**GIVEN ENTRIES:**

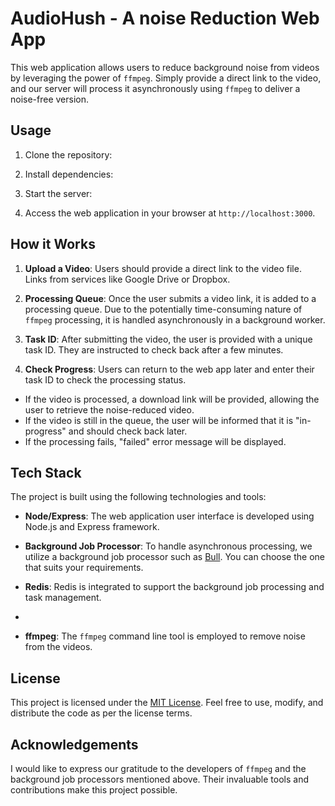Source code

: # AudioHush - A noise Reduction Web App

This web application allows users to reduce background noise from videos by leveraging the power of `ffmpeg`. Simply provide a direct link to the video, and our server will process it asynchronously using `ffmpeg` to deliver a noise-free version.

## Usage

1. Clone the repository:

2. Install dependencies:

3. Start the server:

4. Access the web application in your browser at `http://localhost:3000`.

## How it Works

1. **Upload a Video**: Users should provide a direct link to the video file. Links from services like Google Drive or Dropbox.

2. **Processing Queue**: Once the user submits a video link, it is added to a processing queue. Due to the potentially time-consuming nature of `ffmpeg` processing, it is handled asynchronously in a background worker.

3. **Task ID**: After submitting the video, the user is provided with a unique task ID. They are instructed to check back after a few minutes.

4. **Check Progress**: Users can return to the web app later and enter their task ID to check the processing status.

 - If the video is processed, a download link will be provided, allowing the user to retrieve the noise-reduced video.
 - If the video is still in the queue, the user will be informed that it is "in-progress" and should check back later.
 - If the processing fails, "failed" error message will be displayed.

## Tech Stack

The project is built using the following technologies and tools:

- **Node/Express**: The web application user interface is developed using Node.js and Express framework.

- **Background Job Processor**: To handle asynchronous processing, we utilize a background job processor such as [Bull](https://github.com/OptimalBits/bull). You can choose the one that suits your requirements.

- **Redis**: Redis is integrated to support the background job processing and task management.
- 
- **ffmpeg**: The `ffmpeg` command line tool is employed to remove noise from the videos.

## License

This project is licensed under the [MIT License](LICENSE). Feel free to use, modify, and distribute the code as per the license terms.

## Acknowledgements

I would like to express our gratitude to the developers of `ffmpeg` and the background job processors mentioned above. Their invaluable tools and contributions make this project possible.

**TO DO:**
Give back, word for word, the lines from the one with "- **Node/Express**: The" through the last line of the entries, both included, and no other line.

**ANSWER TO THIS EXERCISE:**
- **Node/Express**: The web application user interface is developed using Node.js and Express framework.

- **Background Job Processor**: To handle asynchronous processing, we utilize a background job processor such as [Bull](https://github.com/OptimalBits/bull). You can choose the one that suits your requirements.

- **Redis**: Redis is integrated to support the background job processing and task management.
- 
- **ffmpeg**: The `ffmpeg` command line tool is employed to remove noise from the videos.

## License

This project is licensed under the [MIT License](LICENSE). Feel free to use, modify, and distribute the code as per the license terms.

## Acknowledgements

I would like to express our gratitude to the developers of `ffmpeg` and the background job processors mentioned above. Their invaluable tools and contributions make this project possible.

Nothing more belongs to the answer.